### Collected data
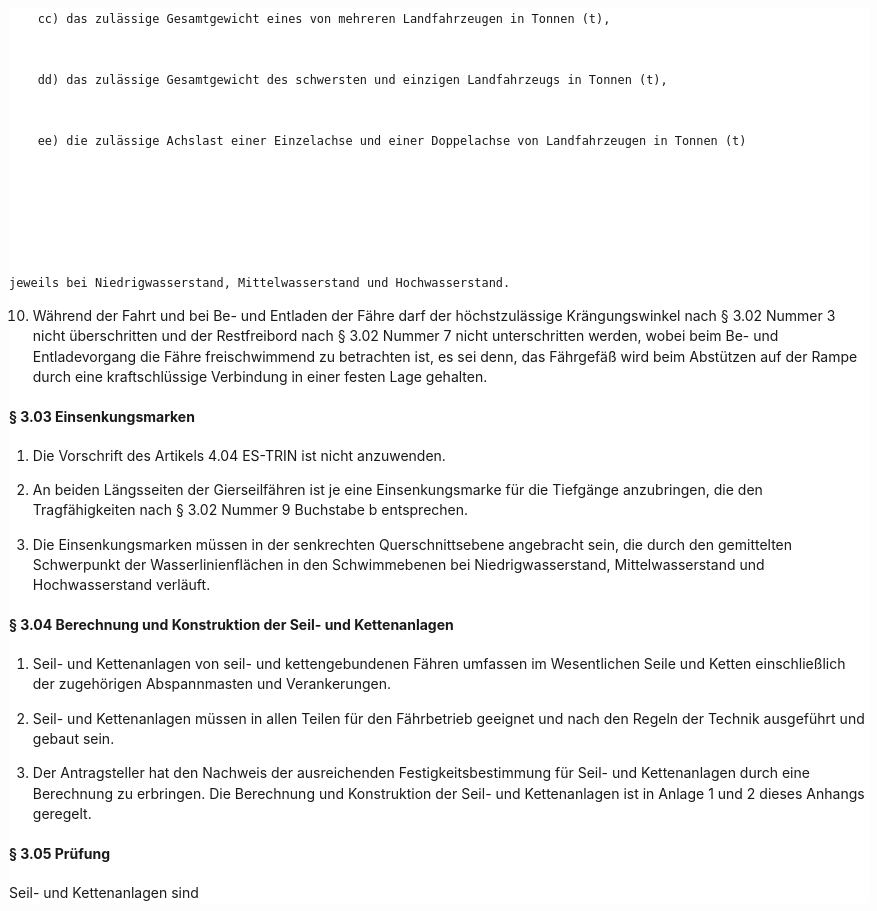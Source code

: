 
        cc) das zulässige Gesamtgewicht eines von mehreren Landfahrzeugen in Tonnen (t),


        dd) das zulässige Gesamtgewicht des schwersten und einzigen Landfahrzeugs in Tonnen (t),


        ee) die zulässige Achslast einer Einzelachse und einer Doppelachse von Landfahrzeugen in Tonnen (t)






    jeweils bei Niedrigwasserstand, Mittelwasserstand und Hochwasserstand.


10. Während der Fahrt und bei Be- und Entladen der Fähre darf der höchstzulässige Krängungswinkel nach § 3.02 Nummer 3 nicht überschritten und der Restfreibord nach § 3.02 Nummer 7 nicht unterschritten werden, wobei beim Be- und Entladevorgang die Fähre freischwimmend zu betrachten ist, es sei denn, das Fährgefäß wird beim Abstützen auf der Rampe durch eine kraftschlüssige Verbindung in einer festen Lage gehalten.





#### § 3.03 Einsenkungsmarken


1.  Die Vorschrift des Artikels 4.04 ES-TRIN ist nicht anzuwenden.


2.  An beiden Längsseiten der Gierseilfähren ist je eine Einsenkungsmarke für die Tiefgänge anzubringen, die den Tragfähigkeiten nach § 3.02 Nummer 9 Buchstabe b entsprechen.


3.  Die Einsenkungsmarken müssen in der senkrechten Querschnittsebene angebracht sein, die durch den gemittelten Schwerpunkt der Wasserlinienflächen in den Schwimmebenen bei Niedrigwasserstand, Mittelwasserstand und Hochwasserstand verläuft.





#### § 3.04 Berechnung und Konstruktion der Seil- und Kettenanlagen


1.  Seil- und Kettenanlagen von seil- und kettengebundenen Fähren umfassen im Wesentlichen Seile und Ketten einschließlich der zugehörigen Abspannmasten und Verankerungen.


2.  Seil- und Kettenanlagen müssen in allen Teilen für den Fährbetrieb geeignet und nach den Regeln der Technik ausgeführt und gebaut sein.


3.  Der Antragsteller hat den Nachweis der ausreichenden Festigkeitsbestimmung für Seil- und Kettenanlagen durch eine Berechnung zu erbringen. Die Berechnung und Konstruktion der Seil- und Kettenanlagen ist in Anlage 1 und 2 dieses Anhangs geregelt.





#### § 3.05 Prüfung

Seil- und Kettenanlagen sind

### Exercise
Report only how many lines in the entries contain "Landfahrzeugen".

### Expected answer
2